Sure. That's helpful, Nitin. Thank you so much. All the very best.
Thanks.
Thank you. Next question is from Abhishek Gupta from Axis Asset Management. Please go ahead.
Hi, Nitin. Good morning. I'm acknowledging to the setup. Just wanted to take on the leaders from margin. As I see for the full-year basis, the subcon seems to have increased. Subcon has increased.
Abhishek, sorry to interrupt you. Audio is not clear.
Can you speak through the handset, please?
I'm audible? Yes. Go ahead. Hello. Yeah. The only thing which I see, hello.
Yeah. Good.
The headcounts, yeah. The headcounts for the last four years seems to have been decreasing, and that seems to have been switching to the subcon expenses, as well as our utilization seems to be at 86%. Are we kind of uncertain about the demand environment where we are hiring on the as per the deal basis? Will it continue to see in the FY 2026 also? Will it be not a margin lever going forward?
I don't think that's the way to think about the headcount metrics. I think sometimes what happens is, especially in larger deals or transformation deals, you start with a certain headcount or you take over a certain book of body, and then you transform it.

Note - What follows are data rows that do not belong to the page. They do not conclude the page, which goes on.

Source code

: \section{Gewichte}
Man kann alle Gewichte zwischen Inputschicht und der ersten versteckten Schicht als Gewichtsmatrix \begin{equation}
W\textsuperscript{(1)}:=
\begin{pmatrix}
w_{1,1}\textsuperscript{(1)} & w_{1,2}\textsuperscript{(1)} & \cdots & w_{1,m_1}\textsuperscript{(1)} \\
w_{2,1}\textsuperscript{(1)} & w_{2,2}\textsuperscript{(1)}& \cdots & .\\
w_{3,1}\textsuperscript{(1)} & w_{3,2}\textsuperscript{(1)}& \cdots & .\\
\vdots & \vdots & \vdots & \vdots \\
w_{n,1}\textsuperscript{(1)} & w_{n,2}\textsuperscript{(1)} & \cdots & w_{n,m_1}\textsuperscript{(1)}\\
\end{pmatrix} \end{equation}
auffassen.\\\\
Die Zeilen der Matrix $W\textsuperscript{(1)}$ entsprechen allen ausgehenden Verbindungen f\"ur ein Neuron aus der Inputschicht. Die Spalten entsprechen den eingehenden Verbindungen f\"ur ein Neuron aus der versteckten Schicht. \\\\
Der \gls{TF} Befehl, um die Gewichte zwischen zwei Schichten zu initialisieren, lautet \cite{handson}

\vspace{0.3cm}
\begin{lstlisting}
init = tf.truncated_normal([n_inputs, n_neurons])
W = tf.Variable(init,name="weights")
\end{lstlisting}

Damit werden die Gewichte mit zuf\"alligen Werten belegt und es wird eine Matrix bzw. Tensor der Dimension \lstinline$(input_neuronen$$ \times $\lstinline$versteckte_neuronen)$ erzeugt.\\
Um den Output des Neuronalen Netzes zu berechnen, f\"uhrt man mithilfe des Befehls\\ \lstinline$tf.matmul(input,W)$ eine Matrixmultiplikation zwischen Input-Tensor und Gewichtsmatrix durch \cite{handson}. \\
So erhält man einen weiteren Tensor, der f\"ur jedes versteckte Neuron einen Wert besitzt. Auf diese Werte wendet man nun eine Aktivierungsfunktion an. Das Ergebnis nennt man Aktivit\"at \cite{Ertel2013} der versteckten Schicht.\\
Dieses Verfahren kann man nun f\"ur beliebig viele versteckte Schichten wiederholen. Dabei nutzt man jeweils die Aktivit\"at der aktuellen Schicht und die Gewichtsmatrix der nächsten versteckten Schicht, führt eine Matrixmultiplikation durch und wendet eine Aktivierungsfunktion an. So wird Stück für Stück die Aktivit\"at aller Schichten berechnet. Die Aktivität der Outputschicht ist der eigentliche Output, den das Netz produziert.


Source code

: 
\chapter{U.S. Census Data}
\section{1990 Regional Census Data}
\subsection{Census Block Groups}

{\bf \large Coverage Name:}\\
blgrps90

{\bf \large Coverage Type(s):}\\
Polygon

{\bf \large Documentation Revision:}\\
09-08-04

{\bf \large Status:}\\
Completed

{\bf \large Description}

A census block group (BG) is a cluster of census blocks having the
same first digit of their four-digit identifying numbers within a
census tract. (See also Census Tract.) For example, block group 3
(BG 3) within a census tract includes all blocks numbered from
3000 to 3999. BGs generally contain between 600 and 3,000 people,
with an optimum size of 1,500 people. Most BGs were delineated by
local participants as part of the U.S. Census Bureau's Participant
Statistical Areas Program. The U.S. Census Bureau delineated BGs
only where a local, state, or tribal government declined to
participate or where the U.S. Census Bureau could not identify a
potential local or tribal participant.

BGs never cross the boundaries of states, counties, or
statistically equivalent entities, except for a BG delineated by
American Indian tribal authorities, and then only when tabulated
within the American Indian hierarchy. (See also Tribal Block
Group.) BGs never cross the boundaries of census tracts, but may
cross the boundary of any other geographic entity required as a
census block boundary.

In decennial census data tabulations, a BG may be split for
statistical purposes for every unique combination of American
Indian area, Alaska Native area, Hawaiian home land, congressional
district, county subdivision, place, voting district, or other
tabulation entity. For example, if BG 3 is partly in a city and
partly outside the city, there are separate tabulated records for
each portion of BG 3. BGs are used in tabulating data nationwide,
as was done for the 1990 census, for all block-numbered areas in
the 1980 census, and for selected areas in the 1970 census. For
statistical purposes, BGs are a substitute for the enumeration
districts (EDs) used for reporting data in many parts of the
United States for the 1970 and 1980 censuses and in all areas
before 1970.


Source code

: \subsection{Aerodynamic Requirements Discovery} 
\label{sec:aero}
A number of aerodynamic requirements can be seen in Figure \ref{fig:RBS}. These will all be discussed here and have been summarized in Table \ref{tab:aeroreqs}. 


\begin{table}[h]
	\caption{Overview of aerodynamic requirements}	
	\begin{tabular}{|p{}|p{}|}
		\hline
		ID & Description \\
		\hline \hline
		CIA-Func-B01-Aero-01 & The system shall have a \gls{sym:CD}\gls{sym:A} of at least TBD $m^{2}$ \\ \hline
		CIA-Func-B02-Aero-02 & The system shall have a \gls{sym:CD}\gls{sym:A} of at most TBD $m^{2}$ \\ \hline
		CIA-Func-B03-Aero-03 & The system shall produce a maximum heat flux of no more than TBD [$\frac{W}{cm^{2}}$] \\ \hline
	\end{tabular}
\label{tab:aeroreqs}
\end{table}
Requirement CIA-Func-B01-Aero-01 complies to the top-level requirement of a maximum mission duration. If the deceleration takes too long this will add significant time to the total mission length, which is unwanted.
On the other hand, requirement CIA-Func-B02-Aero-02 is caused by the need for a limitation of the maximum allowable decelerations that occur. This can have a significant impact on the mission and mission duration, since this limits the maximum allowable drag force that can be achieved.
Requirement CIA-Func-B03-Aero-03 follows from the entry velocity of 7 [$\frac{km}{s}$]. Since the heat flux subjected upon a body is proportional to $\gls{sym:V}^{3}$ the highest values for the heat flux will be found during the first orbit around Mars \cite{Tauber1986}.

If you look at Q4, the offshore revenue actually offshore headcount actually went up. I think that's natural when you take on a large deal and you start transforming it. You will also try to offshore a higher component of it. The reason you may see a subcon expense go up is because you don't hire the employee because you may only need them for six months or nine months as you transition the work out. I think the way we are running supply chain is on a very dynamic basis, given the level of uncertainty that exists in the business. We haven't, and we don't intend to build a large bench. We'll obviously onboard based on what we need on a rolling 90-day basis, and I think I explained that in a couple of calls ago.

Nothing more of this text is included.